HEAT AND HUMIDITY. i.e. Debilitating fatigue and constant perspiration. Stephen and I have been to several countries in Africa. Dar es Salaam, Tanzania is very hot and humid. Though there are parts of South Africa that have absolutely lovely weather, Tugela Ferry was hot and dry. As I have survived those conditions, I really didn't think much about the climate of Southeast Asia before moving here. In reality Cambodia is actually worse than those places in Africa. Not because it has the highest one day temperature but because there is little variation from one month to the next. It's either hot and dry or hot and wet year round. And then in April and May just before the rainy season starts, is gets really hot. After the first year I was really fed up with being so uncomfortable all the time so I decided I was going to actively participate in and perhaps speed up my acclimation to the climate. As we began our second year in July 2012, I started turning off the air conditioning and tried to just suffer through the heat as long as I could. Our electricity bill went down, I sweat buckets, but at the end of August I could not tell a bit of improvement. So it was with no small degree of surprise when sometime mid-February of this year I noticed that I wasn't sweating! Since the start of the new year I had been spending 1-2 hours a day working out in the gym.
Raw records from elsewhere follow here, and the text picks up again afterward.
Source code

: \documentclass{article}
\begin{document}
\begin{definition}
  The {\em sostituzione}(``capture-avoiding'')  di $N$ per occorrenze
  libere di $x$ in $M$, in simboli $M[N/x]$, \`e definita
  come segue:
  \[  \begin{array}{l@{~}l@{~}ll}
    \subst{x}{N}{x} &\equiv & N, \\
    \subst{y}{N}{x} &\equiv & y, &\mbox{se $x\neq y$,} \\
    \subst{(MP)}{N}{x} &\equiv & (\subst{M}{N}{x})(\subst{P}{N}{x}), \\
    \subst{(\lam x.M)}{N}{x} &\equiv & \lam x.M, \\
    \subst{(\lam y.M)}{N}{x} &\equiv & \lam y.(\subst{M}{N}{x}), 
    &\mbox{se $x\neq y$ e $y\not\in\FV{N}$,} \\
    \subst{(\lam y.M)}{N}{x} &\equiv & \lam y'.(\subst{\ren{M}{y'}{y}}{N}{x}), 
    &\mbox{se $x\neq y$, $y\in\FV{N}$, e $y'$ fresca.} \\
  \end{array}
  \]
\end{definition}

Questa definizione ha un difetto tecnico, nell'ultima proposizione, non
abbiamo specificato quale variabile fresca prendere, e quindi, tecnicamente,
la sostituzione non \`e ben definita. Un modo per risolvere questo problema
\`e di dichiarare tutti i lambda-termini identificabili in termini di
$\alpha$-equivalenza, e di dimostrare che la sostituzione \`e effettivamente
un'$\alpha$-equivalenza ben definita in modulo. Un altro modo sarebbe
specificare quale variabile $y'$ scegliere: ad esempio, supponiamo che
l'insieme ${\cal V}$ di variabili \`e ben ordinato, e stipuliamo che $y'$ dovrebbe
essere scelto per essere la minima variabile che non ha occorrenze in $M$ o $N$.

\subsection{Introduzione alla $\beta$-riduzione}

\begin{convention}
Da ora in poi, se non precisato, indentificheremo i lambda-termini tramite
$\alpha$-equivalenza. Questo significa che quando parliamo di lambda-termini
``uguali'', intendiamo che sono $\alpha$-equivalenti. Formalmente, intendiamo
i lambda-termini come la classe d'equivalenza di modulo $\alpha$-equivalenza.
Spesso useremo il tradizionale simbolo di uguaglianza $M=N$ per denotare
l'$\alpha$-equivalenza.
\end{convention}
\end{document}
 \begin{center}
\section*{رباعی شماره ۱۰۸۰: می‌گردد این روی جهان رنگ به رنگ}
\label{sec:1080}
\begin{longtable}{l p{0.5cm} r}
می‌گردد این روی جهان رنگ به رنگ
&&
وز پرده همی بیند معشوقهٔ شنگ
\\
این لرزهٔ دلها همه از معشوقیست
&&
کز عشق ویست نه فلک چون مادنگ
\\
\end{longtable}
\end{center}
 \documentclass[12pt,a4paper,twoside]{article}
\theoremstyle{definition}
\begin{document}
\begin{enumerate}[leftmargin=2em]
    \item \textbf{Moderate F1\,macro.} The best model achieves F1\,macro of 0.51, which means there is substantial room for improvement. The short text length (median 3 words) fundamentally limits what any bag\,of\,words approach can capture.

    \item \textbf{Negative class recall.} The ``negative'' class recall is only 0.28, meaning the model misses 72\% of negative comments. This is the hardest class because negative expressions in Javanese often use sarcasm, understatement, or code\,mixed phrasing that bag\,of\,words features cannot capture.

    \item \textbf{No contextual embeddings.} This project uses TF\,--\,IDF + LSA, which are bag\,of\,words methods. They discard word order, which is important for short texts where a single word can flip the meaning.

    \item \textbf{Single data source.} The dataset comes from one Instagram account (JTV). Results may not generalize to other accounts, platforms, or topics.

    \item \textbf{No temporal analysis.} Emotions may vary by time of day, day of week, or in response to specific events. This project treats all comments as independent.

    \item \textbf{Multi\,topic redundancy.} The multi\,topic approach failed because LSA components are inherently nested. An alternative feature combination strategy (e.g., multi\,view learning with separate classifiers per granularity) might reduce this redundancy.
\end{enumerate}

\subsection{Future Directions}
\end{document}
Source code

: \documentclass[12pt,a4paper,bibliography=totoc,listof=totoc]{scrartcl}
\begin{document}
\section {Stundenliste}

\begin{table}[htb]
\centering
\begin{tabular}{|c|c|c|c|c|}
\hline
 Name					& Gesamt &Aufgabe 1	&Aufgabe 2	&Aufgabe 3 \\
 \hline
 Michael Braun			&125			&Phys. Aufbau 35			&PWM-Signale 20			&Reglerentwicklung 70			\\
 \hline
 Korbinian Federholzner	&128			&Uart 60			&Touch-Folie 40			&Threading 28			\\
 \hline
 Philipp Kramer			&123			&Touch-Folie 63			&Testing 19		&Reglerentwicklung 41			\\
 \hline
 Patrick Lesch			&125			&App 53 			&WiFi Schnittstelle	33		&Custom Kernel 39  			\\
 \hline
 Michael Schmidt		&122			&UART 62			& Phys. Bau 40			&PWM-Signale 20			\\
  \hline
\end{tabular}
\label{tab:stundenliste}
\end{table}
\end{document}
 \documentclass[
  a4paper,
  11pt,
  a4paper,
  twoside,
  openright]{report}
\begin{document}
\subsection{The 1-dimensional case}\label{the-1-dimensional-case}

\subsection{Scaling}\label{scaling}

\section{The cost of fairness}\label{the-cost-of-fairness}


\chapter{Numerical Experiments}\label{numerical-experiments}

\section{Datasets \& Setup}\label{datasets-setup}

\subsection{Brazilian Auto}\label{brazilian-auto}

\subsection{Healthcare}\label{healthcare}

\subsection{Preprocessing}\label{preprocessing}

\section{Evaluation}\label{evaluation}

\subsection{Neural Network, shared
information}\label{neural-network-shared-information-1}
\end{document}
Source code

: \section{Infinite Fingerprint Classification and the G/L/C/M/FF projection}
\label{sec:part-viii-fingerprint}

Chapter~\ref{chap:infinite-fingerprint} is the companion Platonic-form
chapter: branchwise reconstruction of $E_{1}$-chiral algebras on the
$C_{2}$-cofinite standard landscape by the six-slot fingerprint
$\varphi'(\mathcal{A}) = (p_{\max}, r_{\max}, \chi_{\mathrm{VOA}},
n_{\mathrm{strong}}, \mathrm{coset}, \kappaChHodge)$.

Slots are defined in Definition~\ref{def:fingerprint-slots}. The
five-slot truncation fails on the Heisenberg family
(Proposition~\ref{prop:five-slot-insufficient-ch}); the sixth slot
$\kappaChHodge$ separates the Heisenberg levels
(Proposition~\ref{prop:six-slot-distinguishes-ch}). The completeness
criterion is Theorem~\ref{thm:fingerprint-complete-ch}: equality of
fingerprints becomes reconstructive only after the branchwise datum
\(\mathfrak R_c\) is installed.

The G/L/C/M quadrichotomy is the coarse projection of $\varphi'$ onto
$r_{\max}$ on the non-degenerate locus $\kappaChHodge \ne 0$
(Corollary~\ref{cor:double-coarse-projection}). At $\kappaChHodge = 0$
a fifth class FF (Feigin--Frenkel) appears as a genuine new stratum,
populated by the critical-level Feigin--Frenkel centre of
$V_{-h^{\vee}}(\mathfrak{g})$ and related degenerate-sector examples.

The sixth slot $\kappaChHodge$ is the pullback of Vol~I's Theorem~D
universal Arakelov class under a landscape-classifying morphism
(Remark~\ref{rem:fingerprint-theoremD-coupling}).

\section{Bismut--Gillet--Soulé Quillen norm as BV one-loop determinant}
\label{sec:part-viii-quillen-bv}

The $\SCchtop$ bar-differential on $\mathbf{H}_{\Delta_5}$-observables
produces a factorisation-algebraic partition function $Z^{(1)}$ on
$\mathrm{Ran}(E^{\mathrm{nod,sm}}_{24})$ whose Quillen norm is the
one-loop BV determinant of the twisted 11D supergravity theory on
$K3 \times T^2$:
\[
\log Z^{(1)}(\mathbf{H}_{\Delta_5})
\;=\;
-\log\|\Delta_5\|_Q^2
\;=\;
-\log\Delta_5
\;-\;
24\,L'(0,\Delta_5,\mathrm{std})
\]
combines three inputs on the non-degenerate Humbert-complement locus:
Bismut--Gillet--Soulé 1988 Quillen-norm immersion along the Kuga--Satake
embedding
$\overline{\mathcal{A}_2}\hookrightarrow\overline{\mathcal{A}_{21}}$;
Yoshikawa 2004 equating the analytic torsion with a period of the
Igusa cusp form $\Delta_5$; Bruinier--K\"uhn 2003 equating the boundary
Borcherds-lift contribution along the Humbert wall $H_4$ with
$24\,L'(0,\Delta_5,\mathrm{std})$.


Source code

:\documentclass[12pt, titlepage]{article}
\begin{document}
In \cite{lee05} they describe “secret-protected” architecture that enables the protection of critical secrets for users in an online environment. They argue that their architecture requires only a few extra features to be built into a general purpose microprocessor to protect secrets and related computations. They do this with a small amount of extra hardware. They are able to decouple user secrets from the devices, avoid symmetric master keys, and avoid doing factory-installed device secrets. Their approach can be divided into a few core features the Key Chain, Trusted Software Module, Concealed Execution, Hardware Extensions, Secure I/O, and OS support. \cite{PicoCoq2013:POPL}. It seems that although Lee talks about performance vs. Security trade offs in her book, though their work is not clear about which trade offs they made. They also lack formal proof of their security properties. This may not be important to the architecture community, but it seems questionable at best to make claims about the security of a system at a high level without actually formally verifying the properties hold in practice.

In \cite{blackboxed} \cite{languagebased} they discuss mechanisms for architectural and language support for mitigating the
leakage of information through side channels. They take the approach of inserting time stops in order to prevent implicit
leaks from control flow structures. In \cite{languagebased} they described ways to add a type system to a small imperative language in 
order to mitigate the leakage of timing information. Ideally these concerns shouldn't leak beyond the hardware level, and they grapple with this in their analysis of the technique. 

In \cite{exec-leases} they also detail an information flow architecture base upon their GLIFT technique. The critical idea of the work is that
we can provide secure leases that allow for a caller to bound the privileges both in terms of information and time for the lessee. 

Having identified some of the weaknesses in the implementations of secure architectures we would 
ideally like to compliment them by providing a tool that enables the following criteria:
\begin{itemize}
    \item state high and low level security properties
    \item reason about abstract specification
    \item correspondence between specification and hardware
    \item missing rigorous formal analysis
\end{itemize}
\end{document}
It was about an hour after one of these long workouts that I noticed how cool and comfortable I felt. Halleluia! I had once again stumbled onto a solution to a major challenge. For a few minutes of the day I could get relief from the relentless heat. Fast forward to July of this year. I'm sitting on my couch working on something when I suddenly realize, wow I just had a shiver. And the air conditioning isn't even ON! Holy cow! This is incredible. I never would have believed it a year ago. But there you go. It only took two years.

People make general statements like "it takes two years to adjust" but it's hard to have an idea of what that means before you actually go through the time and see for yourself. But these few examples illustrate what two years here has meant for me. This experience of moving to and adapting to an entirely different culture and climate has given me a sense of self-efficacy like no other. I feel stronger and healthier now than at any other time in my life. And I wouldn't trade that for the world.

Sunday, August 18, 2013

Hangin' out with friends

This week my friend Mouychean and I were chatting when she mentioned another friend Sreymao missed me and wanted to see me. Sreymao spent the last three months working in a far northern province and we haven't seen each other in quite a long time. So we made a plan to get together.
Sunday morning the two of them came over to our apartment bringing yummy Durian (fruit that I never knew about before we moved to Cambodia but which I now love) and bananas wrapped in rice. I thought while they were here it would be fun to have a photo shoot. I don't have many good pictures of these two girls whom I've known for over two years and with whom I've spent many fun times. Plus I want to improve my photography skills and all the photography books suggest you ask your friends if you can practice on them. :) It was the first time I've attempted a formal  "photo shoot" and I tried to think of all that I've read recently about portrait photography and light. Most of all I wanted my friends to have a good time.

We laughed enough that's for sure! And I think I did alright for my first try. Here are a few of my favorites.





Stephen added a bit of humor and originality to round out our photoshoot. He titled this photo "Bookclub".


Mouychean is pretty fluent in English but Sreymao is not quite yet, though she knows a lot more English than I know Khmer. We usually end up talking quite a bit about language. They practice their English and I practice Khmer. Well, I mostly just repeat words until Mouychean is pleased with the pronunciation. :)


It was a fun day for me (though I can tell already that being a photographer is hard work) and I think the girls enjoyed themselves too.